Functional Morphology of Primate Hind Limbs and their Locomotor Implications

Advisors: Professor Eric Sargis (YPM Curator of Vertebrate Paleontology and Vertebrate Zoology) and Graduate Student Spencer Irvine (YPM Vertebrate Paleontology) 



Length: 6 weeks in the summer 


Project Description: 

Undergraduates are invited to participate in morphological research during the summer of 2021 to work with a curator and graduate student from the Yale Peabody Museum of Natural History (YPM). This project focuses on the adaptive morphology of the primate hip and knee. Extant primates share many skeletal features that relate to the ability to maneuver through the trees. This reflects their evolution from an arboreal ancestor. Living in the trees is challenging and dangerous, requiring specialized morphology to navigate this complex 3D environment. To successfully traverse these habitats, early primates are hypothesized to have employed grasp-leaping locomotion, just as several extant primates do today. This form of locomotion involves grasping hands and feet and relies on powerful hind limbs for leaping across gaps in the canopy. Many of the adaptations in the hind limb for grasp-leaping can be found at the hip and knee joints. 


Although we cannot directly observe the relationship between grasp-leaping locomotion and skeletal morphology in fossil primates, we can use extant taxa as models by comparing the morphology of their hip and knee to that of early fossil primates. The YPM collections contain a variety of primate skeletons that can be analyzed for this purpose. The undergraduate researcher will assist with these analyses in a laboratory setting. Although the work requires the undergraduate to be on campus, training can be done remotely, and lab work can be socially distanced, depending on COVID-19 protocols. This work will help test hypotheses about early primate locomotor behavior and enhance our understanding of primate origins and functional morphology. 

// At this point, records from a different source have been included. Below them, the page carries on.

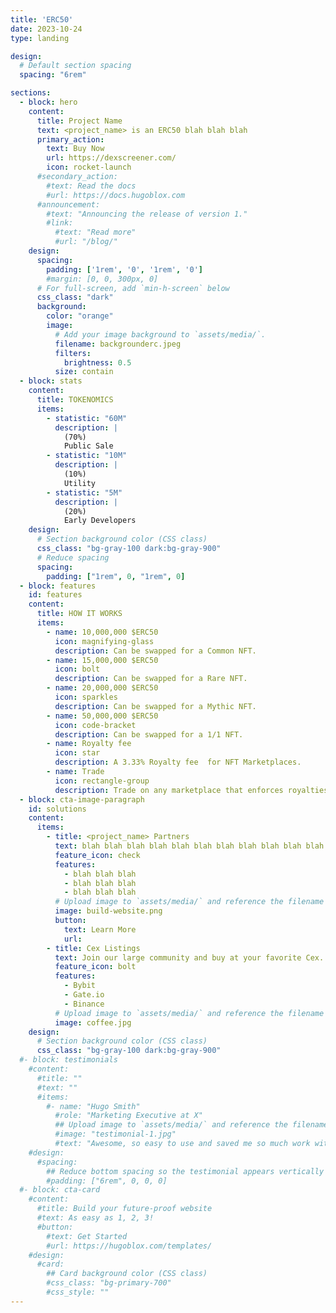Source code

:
 ```yaml
---
title: 'ERC50'
date: 2023-10-24
type: landing

design:
  # Default section spacing
  spacing: "6rem"

sections:
  - block: hero
    content:
      title: Project Name
      text: <project_name> is an ERC50 blah blah blah
      primary_action:
        text: Buy Now
        url: https://dexscreener.com/
        icon: rocket-launch
      #secondary_action:
        #text: Read the docs
        #url: https://docs.hugoblox.com
      #announcement:
        #text: "Announcing the release of version 1."
        #link:
          #text: "Read more"
          #url: "/blog/"
    design:
      spacing:
        padding: ['1rem', '0', '1rem', '0']
        #margin: [0, 0, 300px, 0]
      # For full-screen, add `min-h-screen` below
      css_class: "dark"
      background:
        color: "orange"
        image:
          # Add your image background to `assets/media/`.
          filename: backgrounderc.jpeg
          filters:
            brightness: 0.5
          size: contain
  - block: stats
    content:
      title: TOKENOMICS
      items:
        - statistic: "60M"
          description: |
            (70%)  
            Public Sale
        - statistic: "10M"
          description: |
            (10%)  
            Utility
        - statistic: "5M"
          description: |
            (20%)  
            Early Developers
    design:
      # Section background color (CSS class)
      css_class: "bg-gray-100 dark:bg-gray-900"
      # Reduce spacing
      spacing:
        padding: ["1rem", 0, "1rem", 0]
  - block: features
    id: features
    content:
      title: HOW IT WORKS
      items:
        - name: 10,000,000 $ERC50
          icon: magnifying-glass
          description: Can be swapped for a Common NFT.
        - name: 15,000,000 $ERC50
          icon: bolt
          description: Can be swapped for a Rare NFT.
        - name: 20,000,000 $ERC50
          icon: sparkles
          description: Can be swapped for a Mythic NFT.
        - name: 50,000,000 $ERC50
          icon: code-bracket
          description: Can be swapped for a 1/1 NFT.
        - name: Royalty fee
          icon: star
          description: A 3.33% Royalty fee  for NFT Marketplaces.
        - name: Trade
          icon: rectangle-group
          description: Trade on any marketplace that enforces royalties on token extension NFTs.
  - block: cta-image-paragraph
    id: solutions
    content:
      items:
        - title: <project_name> Partners
          text: blah blah blah blah blah blah blah blah blah blah blah blah blah blah blah blah
          feature_icon: check
          features:
            - blah blah blah
            - blah blah blah
            - blah blah blah
          # Upload image to `assets/media/` and reference the filename here
          image: build-website.png
          button:
            text: Learn More
            url: 
        - title: Cex Listings
          text: Join our large community and buy at your favorite Cex.
          feature_icon: bolt
          features:
            - Bybit
            - Gate.io
            - Binance
          # Upload image to `assets/media/` and reference the filename here
          image: coffee.jpg
    design:
      # Section background color (CSS class)
      css_class: "bg-gray-100 dark:bg-gray-900"
  #- block: testimonials
    #content:
      #title: ""
      #text: ""
      #items:
        #- name: "Hugo Smith"
          #role: "Marketing Executive at X"
          ## Upload image to `assets/media/` and reference the filename here
          #image: "testimonial-1.jpg"
          #text: "Awesome, so easy to use and saved me so much work with the swappable pre-designed sections!"
    #design:
      #spacing:
        ## Reduce bottom spacing so the testimonial appears vertically centered between sections
        #padding: ["6rem", 0, 0, 0]
  #- block: cta-card
    #content:
      #title: Build your future-proof website
      #text: As easy as 1, 2, 3!
      #button:
        #text: Get Started
        #url: https://hugoblox.com/templates/
    #design:
      #card:
        ## Card background color (CSS class)
        #css_class: "bg-primary-700"
        #css_style: ""
---
```

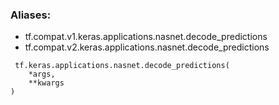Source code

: ### Aliases:
- tf.compat.v1.keras.applications.nasnet.decode_predictions
- tf.compat.v2.keras.applications.nasnet.decode_predictions

```
 tf.keras.applications.nasnet.decode_predictions(
    *args,
    **kwargs
)
```
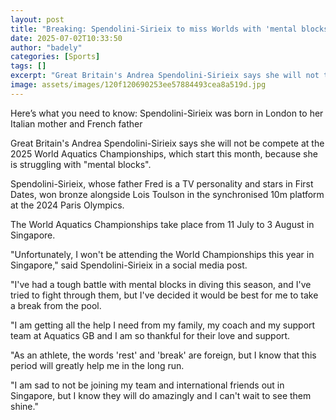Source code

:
```yaml
---
layout: post
title: "Breaking: Spendolini-Sirieix to miss Worlds with 'mental blocks'"
date: 2025-07-02T10:33:50
author: "badely"
categories: [Sports]
tags: []
excerpt: "Great Britain's Andrea Spendolini-Sirieix says she will not take part in the 2025 World Aquatics Championships because she is struggling with 'mental "
image: assets/images/120f120690253ee57884493cea8a519d.jpg
---
```


Here’s what you need to know: Spendolini-Sirieix was born in London to her Italian mother and French father

Great Britain's Andrea Spendolini-Sirieix says she will not be compete at the 2025 World Aquatics Championships, which start this month, because she is struggling with "mental blocks".

Spendolini-Sirieix, whose father Fred is a TV personality and stars in First Dates, won bronze alongside Lois Toulson in the synchronised 10m platform at the 2024 Paris Olympics.

The World Aquatics Championships take place from 11 July to 3 August in Singapore.

"Unfortunately, I won't be attending the World Championships this year in Singapore," said Spendolini-Sirieix in a social media post.

"I've had a tough battle with mental blocks in diving this season, and I've tried to fight through them, but I've decided it would be best for me to take a break from the pool.

"I am getting all the help I need from my family, my coach and my support team at Aquatics GB and I am so thankful for their love and support.

"As an athlete, the words 'rest' and 'break' are foreign, but I know that this period will greatly help me in the long run.

"I am sad to not be joining my team and international friends out in Singapore, but I know they will do amazingly and I can't wait to see them shine."

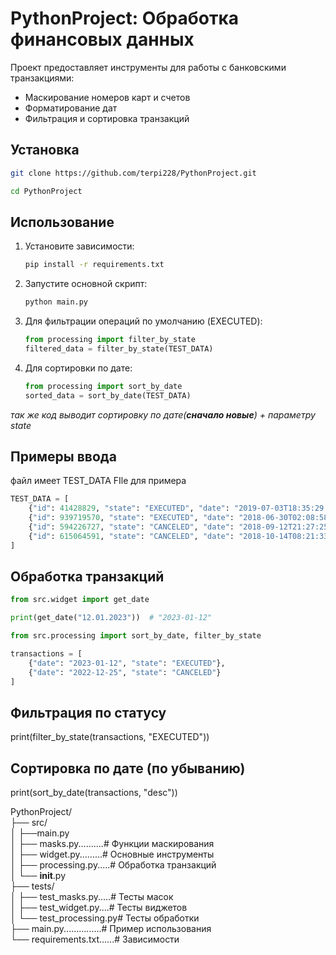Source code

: # PythonProject: Обработка финансовых данных

Проект предоставляет инструменты для работы с банковскими транзакциями:
- Маскирование номеров карт и счетов
- Форматирование дат
- Фильтрация и сортировка транзакций

## Установка
```bash
git clone https://github.com/terpi228/PythonProject.git 
```
```bash
cd PythonProject
```
## Использование

1. Установите зависимости:
   ```bash
   pip install -r requirements.txt
   ```
2. Запустите основной скрипт:
    ```bash
    python main.py
    ```
3. Для фильтрации операций по умолчанию (EXECUTED):
    ```python
    from processing import filter_by_state
    filtered_data = filter_by_state(TEST_DATA)
    ```
4. Для сортировки по дате:
    ```python
    from processing import sort_by_date
    sorted_data = sort_by_date(TEST_DATA)
    ```
*так же код выводит сортировку по дате(**сначало новые**) + параметру state*

## Примеры ввода
файл имеет TEST_DATA FIle для примера

```python
TEST_DATA = [
    {"id": 41428829, "state": "EXECUTED", "date": "2019-07-03T18:35:29.512364"},
    {"id": 939719570, "state": "EXECUTED", "date": "2018-06-30T02:08:58.425572"},
    {"id": 594226727, "state": "CANCELED", "date": "2018-09-12T21:27:25.241689"},
    {"id": 615064591, "state": "CANCELED", "date": "2018-10-14T08:21:33.419441"},
]
   ```

## Обработка транзакций
```python
from src.widget import get_date

print(get_date("12.01.2023"))  # "2023-01-12"

from src.processing import sort_by_date, filter_by_state

transactions = [
    {"date": "2023-01-12", "state": "EXECUTED"},
    {"date": "2022-12-25", "state": "CANCELED"}
]
```

## Фильтрация по статусу
print(filter_by_state(transactions, "EXECUTED"))

## Сортировка по дате (по убыванию)
print(sort_by_date(transactions, "desc"))

PythonProject/\
├── src/\
│   ├──main.py\
│   ├── masks.py..........# Функции маскирования\
│   ├── widget.py.........# Основные инструменты\
│   ├── processing.py.....# Обработка транзакций\
│   └── __init__.py\
├── tests/\
│   ├── test_masks.py.....# Тесты масок\
│   ├── test_widget.py....# Тесты виджетов\
│   └── test_processing.py# Тесты обработки\
├── main.py...............# Пример использования\
└── requirements.txt......# Зависимости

The undergraduate researcher will be involved in multiple aspects of this project. They will learn to use anatomical characteristics to identify and describe primate taxa to address questions such as 1) what is the morphological diversity of primate hind limbs, 2) which skeletal features in the hip and knee best correlate with locomotor behavior, and 3) how does phylogeny affect locomotion? The researcher will learn how to post-process micro-CT scans of these specimens, generate three-dimensional models from the scans, and measure functionally informative features of primate hips and knees from the 3-D models. The researcher will also learn how to conduct statistical analyses in R. Hence, the researcher will have the opportunity to learn post-processing techniques and methods of morphometric data collection and analysis. This project could lead to an expanded senior thesis project, a presentation at a professional conference, and/or a publication in a peer-reviewed journal. 


In the event that students are not permitted on campus in the summer, the internship could take place in the fall. There is not a fully remote summer option for this internship.